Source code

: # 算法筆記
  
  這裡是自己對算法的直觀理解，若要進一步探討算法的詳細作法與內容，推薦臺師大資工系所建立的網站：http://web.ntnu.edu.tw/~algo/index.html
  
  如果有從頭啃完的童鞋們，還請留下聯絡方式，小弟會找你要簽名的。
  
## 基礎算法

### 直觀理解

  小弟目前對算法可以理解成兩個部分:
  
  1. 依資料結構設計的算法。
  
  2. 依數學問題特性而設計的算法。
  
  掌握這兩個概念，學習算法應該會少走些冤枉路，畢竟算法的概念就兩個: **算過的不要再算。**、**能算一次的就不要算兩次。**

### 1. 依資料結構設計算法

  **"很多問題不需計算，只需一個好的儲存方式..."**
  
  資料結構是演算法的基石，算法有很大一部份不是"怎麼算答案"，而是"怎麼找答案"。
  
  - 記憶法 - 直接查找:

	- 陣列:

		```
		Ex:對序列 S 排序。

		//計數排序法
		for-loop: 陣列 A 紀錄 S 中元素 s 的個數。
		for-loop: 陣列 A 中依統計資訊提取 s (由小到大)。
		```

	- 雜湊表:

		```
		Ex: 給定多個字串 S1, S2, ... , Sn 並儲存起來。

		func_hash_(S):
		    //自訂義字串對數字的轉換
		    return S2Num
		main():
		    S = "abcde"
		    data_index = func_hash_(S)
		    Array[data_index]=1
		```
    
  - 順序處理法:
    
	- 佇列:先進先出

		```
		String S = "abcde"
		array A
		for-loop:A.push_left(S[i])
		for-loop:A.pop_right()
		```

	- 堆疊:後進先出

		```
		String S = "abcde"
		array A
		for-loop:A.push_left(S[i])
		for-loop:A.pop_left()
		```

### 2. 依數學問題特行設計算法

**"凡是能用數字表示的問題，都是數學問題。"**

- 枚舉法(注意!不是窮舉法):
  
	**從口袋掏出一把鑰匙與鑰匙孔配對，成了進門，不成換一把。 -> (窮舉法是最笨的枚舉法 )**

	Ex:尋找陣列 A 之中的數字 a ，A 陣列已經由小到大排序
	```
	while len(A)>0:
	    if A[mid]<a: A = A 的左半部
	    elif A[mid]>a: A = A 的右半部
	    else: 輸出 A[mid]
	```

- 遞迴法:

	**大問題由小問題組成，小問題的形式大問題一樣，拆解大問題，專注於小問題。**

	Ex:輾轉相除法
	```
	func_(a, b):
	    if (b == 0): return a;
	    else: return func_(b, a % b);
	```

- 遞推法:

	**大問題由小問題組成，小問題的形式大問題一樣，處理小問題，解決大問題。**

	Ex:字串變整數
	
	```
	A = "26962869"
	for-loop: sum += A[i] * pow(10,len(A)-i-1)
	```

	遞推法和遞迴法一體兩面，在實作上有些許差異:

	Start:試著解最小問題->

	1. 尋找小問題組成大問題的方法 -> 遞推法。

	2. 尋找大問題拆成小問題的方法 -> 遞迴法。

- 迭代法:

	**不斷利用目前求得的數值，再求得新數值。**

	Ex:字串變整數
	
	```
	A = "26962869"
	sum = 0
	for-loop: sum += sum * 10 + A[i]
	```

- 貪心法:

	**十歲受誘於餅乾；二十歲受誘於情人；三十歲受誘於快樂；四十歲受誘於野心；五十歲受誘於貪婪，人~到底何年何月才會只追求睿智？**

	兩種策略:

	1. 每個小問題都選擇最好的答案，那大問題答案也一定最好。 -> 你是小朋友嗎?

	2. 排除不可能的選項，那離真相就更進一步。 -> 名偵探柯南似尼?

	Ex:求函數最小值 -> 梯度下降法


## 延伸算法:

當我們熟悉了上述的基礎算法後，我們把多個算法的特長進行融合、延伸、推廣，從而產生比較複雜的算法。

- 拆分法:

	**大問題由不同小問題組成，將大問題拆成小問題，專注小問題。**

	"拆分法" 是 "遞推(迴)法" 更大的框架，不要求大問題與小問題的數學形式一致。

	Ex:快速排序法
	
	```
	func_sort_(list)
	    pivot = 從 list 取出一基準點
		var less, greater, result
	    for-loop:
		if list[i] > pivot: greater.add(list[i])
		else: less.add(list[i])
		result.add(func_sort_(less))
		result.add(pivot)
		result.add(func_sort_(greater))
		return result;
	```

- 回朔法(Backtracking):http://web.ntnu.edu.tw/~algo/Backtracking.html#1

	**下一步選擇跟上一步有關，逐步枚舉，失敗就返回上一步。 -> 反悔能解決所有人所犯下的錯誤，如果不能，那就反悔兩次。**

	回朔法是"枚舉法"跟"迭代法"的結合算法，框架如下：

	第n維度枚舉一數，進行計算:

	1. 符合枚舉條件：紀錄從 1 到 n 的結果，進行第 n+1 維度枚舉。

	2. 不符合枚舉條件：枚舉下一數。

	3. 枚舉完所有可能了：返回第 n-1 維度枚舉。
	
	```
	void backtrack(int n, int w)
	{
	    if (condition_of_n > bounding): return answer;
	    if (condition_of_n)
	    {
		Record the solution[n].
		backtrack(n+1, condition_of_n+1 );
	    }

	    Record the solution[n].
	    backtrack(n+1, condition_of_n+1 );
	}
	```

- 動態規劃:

□ □ □ □

ABOUT THIS EXERCISE:
Having gone through the data above, repeat it exactly.

RESPONSE TO THE TASK:
Source code

: # 算法筆記
  
  這裡是自己對算法的直觀理解，若要進一步探討算法的詳細作法與內容，推薦臺師大資工系所建立的網站：http://web.ntnu.edu.tw/~algo/index.html
  
  如果有從頭啃完的童鞋們，還請留下聯絡方式，小弟會找你要簽名的。
  
## 基礎算法

### 直觀理解

  小弟目前對算法可以理解成兩個部分:
  
  1. 依資料結構設計的算法。
  
  2. 依數學問題特性而設計的算法。
  
  掌握這兩個概念，學習算法應該會少走些冤枉路，畢竟算法的概念就兩個: **算過的不要再算。**、**能算一次的就不要算兩次。**

### 1. 依資料結構設計算法

  **"很多問題不需計算，只需一個好的儲存方式..."**
  
  資料結構是演算法的基石，算法有很大一部份不是"怎麼算答案"，而是"怎麼找答案"。
  
  - 記憶法 - 直接查找:

	- 陣列:

		```
		Ex:對序列 S 排序。

		//計數排序法
		for-loop: 陣列 A 紀錄 S 中元素 s 的個數。
		for-loop: 陣列 A 中依統計資訊提取 s (由小到大)。
		```

	- 雜湊表:

		```
		Ex: 給定多個字串 S1, S2, ... , Sn 並儲存起來。

		func_hash_(S):
		    //自訂義字串對數字的轉換
		    return S2Num
		main():
		    S = "abcde"
		    data_index = func_hash_(S)
		    Array[data_index]=1
		```
    
  - 順序處理法:
    
	- 佇列:先進先出

		```
		String S = "abcde"
		array A
		for-loop:A.push_left(S[i])
		for-loop:A.pop_right()
		```

	- 堆疊:後進先出

		```
		String S = "abcde"
		array A
		for-loop:A.push_left(S[i])
		for-loop:A.pop_left()
		```

### 2. 依數學問題特行設計算法

**"凡是能用數字表示的問題，都是數學問題。"**

- 枚舉法(注意!不是窮舉法):
  
	**從口袋掏出一把鑰匙與鑰匙孔配對，成了進門，不成換一把。 -> (窮舉法是最笨的枚舉法 )**

	Ex:尋找陣列 A 之中的數字 a ，A 陣列已經由小到大排序
	```
	while len(A)>0:
	    if A[mid]<a: A = A 的左半部
	    elif A[mid]>a: A = A 的右半部
	    else: 輸出 A[mid]
	```

- 遞迴法:

	**大問題由小問題組成，小問題的形式大問題一樣，拆解大問題，專注於小問題。**

	Ex:輾轉相除法
	```
	func_(a, b):
	    if (b == 0): return a;
	    else: return func_(b, a % b);
	```

- 遞推法:

	**大問題由小問題組成，小問題的形式大問題一樣，處理小問題，解決大問題。**

	Ex:字串變整數
	
	```
	A = "26962869"
	for-loop: sum += A[i] * pow(10,len(A)-i-1)
	```

	遞推法和遞迴法一體兩面，在實作上有些許差異:

	Start:試著解最小問題->

	1. 尋找小問題組成大問題的方法 -> 遞推法。

	2. 尋找大問題拆成小問題的方法 -> 遞迴法。

- 迭代法:

	**不斷利用目前求得的數值，再求得新數值。**

	Ex:字串變整數
	
	```
	A = "26962869"
	sum = 0
	for-loop: sum += sum * 10 + A[i]
	```

- 貪心法:

	**十歲受誘於餅乾；二十歲受誘於情人；三十歲受誘於快樂；四十歲受誘於野心；五十歲受誘於貪婪，人~到底何年何月才會只追求睿智？**

	兩種策略:

	1. 每個小問題都選擇最好的答案，那大問題答案也一定最好。 -> 你是小朋友嗎?

	2. 排除不可能的選項，那離真相就更進一步。 -> 名偵探柯南似尼?

	Ex:求函數最小值 -> 梯度下降法


## 延伸算法:

當我們熟悉了上述的基礎算法後，我們把多個算法的特長進行融合、延伸、推廣，從而產生比較複雜的算法。

- 拆分法:

	**大問題由不同小問題組成，將大問題拆成小問題，專注小問題。**

	"拆分法" 是 "遞推(迴)法" 更大的框架，不要求大問題與小問題的數學形式一致。

	Ex:快速排序法
	
	```
	func_sort_(list)
	    pivot = 從 list 取出一基準點
		var less, greater, result
	    for-loop:
		if list[i] > pivot: greater.add(list[i])
		else: less.add(list[i])
		result.add(func_sort_(less))
		result.add(pivot)
		result.add(func_sort_(greater))
		return result;
	```

- 回朔法(Backtracking):http://web.ntnu.edu.tw/~algo/Backtracking.html#1

	**下一步選擇跟上一步有關，逐步枚舉，失敗就返回上一步。 -> 反悔能解決所有人所犯下的錯誤，如果不能，那就反悔兩次。**

	回朔法是"枚舉法"跟"迭代法"的結合算法，框架如下：

	第n維度枚舉一數，進行計算:

	1. 符合枚舉條件：紀錄從 1 到 n 的結果，進行第 n+1 維度枚舉。

	2. 不符合枚舉條件：枚舉下一數。

	3. 枚舉完所有可能了：返回第 n-1 維度枚舉。
	
	```
	void backtrack(int n, int w)
	{
	    if (condition_of_n > bounding): return answer;
	    if (condition_of_n)
	    {
		Record the solution[n].
		backtrack(n+1, condition_of_n+1 );
	    }

	    Record the solution[n].
	    backtrack(n+1, condition_of_n+1 );
	}
	```

- 動態規劃:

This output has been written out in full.